An eight-part foray into a 90s scandal that destroyed several lives but left plenty people laughing at the victim
Rob Lowe might have got there first but the most notorious celebrity sex tape of the 80s and 90s surely belonged to Pamela Anderson and Tommy Lee. On a surface level, the Baywatch star and Mötley Crüe drummer may have seemed to be an ideally matched pairing but chaos and conflict were never far off. The quasi-accidental theft of a video cassette upended their lives, created headlines across the world, inspired talk-show hosts (and their writers) towards eruptions of glee, and made a slew of dodgy entrepreneurs realise that people watching other people having sex on the internet could be a big-bucks industry.
As the eight-part Pam & Tommy drama occasionally suggests, maybe they had it coming. Certainly, Tommy Lee was often an unpleasant dude/horrible asshole who is shown withholding payment and pointing a rifle in the face of a builder who was less ravished with wealth. So when righteous vengeance is pursued (in the form of a stolen safe containing their salacious home movie), it's hard to feel much sympathy as one unforeseen consequence follows another for the LA couple.
Except that is to ignore the innocent victim in all this: Pamela Anderson. Despite what you may think of her brain power or career choices, the slating she received from Saturday Night Live scribes and the gurning likes of Jay Leno is nothing short of despicable. Especially when you set that against the torment suffered by Tommy Lee which amounted to a big fat zero. Sure, he had bar brawls with other dudes/assholes who slated his band and insisted that this sex tape was the only good thing he'd released in years. But he was never pregnant or had a miscarriage or asked disgraceful questions at press conferences, but simply went about his merry rockstar way, believing the world simply owed him.

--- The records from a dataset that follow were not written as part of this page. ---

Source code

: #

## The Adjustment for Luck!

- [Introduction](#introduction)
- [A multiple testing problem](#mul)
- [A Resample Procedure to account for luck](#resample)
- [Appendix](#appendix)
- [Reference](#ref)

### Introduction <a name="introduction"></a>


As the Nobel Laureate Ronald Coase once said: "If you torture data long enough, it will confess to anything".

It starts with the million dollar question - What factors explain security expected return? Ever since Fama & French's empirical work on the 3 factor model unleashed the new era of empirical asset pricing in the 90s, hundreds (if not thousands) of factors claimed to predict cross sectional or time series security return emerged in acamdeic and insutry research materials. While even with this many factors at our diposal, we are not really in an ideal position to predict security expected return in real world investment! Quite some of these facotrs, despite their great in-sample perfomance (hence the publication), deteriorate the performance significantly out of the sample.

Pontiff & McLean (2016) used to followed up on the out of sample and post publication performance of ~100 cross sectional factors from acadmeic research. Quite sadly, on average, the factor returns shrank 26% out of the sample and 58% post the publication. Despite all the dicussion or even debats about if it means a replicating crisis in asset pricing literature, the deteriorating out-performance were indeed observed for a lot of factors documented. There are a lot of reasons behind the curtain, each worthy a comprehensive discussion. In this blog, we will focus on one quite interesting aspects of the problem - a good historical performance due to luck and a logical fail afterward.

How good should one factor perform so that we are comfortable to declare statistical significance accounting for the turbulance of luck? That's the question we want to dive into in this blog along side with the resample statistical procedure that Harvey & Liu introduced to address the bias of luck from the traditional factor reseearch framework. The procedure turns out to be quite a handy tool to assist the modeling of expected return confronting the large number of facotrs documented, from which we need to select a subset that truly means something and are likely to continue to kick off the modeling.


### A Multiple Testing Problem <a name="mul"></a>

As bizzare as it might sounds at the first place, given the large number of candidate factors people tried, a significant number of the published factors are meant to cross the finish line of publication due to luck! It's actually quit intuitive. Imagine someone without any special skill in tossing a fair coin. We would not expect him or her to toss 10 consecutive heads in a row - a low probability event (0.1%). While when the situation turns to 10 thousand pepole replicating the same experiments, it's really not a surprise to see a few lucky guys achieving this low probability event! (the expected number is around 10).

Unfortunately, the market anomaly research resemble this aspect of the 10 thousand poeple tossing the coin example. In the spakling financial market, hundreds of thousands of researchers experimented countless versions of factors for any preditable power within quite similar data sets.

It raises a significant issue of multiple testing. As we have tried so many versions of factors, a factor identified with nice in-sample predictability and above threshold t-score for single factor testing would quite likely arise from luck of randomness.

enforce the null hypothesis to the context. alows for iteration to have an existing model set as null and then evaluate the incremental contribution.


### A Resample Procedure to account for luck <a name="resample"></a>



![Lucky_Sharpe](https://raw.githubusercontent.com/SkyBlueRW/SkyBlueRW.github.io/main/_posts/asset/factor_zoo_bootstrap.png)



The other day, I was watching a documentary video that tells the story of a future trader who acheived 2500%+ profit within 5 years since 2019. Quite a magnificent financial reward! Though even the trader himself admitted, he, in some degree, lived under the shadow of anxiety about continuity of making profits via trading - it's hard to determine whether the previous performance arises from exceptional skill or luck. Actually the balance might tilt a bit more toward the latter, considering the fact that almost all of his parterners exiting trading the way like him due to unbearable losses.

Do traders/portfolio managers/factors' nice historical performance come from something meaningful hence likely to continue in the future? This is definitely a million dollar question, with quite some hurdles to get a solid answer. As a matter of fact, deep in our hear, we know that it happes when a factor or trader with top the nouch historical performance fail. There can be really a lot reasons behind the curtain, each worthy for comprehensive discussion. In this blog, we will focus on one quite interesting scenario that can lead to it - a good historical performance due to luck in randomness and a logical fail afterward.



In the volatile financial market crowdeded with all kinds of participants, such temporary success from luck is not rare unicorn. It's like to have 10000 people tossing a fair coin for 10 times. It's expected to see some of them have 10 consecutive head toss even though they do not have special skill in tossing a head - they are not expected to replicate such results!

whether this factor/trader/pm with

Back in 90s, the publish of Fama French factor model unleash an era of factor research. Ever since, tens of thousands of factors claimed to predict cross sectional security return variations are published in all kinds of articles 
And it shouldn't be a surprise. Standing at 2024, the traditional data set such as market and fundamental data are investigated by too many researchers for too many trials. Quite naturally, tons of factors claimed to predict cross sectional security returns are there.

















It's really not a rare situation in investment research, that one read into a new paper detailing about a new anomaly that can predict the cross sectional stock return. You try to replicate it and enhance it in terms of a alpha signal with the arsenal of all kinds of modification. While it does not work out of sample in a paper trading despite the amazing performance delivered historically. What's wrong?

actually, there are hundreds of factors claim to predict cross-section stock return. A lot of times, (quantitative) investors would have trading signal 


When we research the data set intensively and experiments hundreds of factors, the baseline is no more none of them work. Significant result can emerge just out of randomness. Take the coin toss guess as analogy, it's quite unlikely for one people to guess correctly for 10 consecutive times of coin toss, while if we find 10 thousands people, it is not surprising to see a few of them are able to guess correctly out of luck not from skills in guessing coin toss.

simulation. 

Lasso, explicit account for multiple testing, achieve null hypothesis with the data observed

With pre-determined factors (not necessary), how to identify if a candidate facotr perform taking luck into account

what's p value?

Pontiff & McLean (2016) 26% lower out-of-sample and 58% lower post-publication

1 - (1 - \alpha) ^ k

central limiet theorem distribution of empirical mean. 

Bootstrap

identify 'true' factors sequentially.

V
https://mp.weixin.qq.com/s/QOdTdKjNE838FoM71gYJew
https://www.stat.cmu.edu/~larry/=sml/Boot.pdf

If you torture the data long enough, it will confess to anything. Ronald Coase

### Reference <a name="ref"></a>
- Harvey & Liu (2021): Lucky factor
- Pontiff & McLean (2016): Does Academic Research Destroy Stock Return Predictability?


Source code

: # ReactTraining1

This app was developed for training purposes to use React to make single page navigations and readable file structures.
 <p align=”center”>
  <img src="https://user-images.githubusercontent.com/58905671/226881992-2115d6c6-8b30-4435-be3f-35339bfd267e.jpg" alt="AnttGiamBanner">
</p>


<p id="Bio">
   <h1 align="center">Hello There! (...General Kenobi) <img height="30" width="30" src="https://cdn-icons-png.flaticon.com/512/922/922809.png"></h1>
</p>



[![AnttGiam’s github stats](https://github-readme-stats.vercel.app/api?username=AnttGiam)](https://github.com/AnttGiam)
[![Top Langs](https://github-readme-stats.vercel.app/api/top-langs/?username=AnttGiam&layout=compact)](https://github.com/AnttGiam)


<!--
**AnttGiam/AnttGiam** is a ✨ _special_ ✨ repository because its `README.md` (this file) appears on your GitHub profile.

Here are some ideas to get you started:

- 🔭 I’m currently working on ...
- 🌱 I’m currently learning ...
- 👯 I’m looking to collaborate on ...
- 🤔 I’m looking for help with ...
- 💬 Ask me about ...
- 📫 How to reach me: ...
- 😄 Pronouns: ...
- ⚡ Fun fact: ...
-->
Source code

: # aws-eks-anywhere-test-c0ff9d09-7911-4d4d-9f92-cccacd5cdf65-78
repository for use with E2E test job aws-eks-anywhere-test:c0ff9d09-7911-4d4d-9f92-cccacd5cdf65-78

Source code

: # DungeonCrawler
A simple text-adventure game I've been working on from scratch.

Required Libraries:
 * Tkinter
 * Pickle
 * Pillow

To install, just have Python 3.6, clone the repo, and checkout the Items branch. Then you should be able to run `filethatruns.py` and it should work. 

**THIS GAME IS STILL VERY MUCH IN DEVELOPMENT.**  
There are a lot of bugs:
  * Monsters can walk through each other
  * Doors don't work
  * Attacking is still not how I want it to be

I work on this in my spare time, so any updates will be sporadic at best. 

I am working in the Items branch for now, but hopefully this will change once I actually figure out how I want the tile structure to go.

Across eight episodes, Pam & Tommy wouldn't have looked out of place as part of Ryan Murphy's American Crime Story series which has quite the fixation with 90s scandal. Though whether Murphy would have included scenes of Lee having a conversation with his (animatronic) penis is a debate for another day. As Anderson and Lee, Lily James and Sebastian Stan are revelations, utterly transforming themselves into tabloid monsters and fallible human beings with every single wart and all laid bare while Seth Rogen is enjoyable as the man who had enough of Lee's BS and attempted to capitalise on the VHS booty that had inadvertently fallen into his lap.
But this show's tone of preposterous comedy (see animatronic penis) and over-reliance on how hilariously funny it was that people in the mid-90s didn't understand the internet ('what is a web….site?') falls mostly flat. But worse, it utterly dismisses the pain felt by an actual victim of this tawdry crime, and feeds into a media perception that some people just have it coming.
Pam & Tommy begins with three episodes on Disney+, Wednesday 2 February, followed by weekly episodes.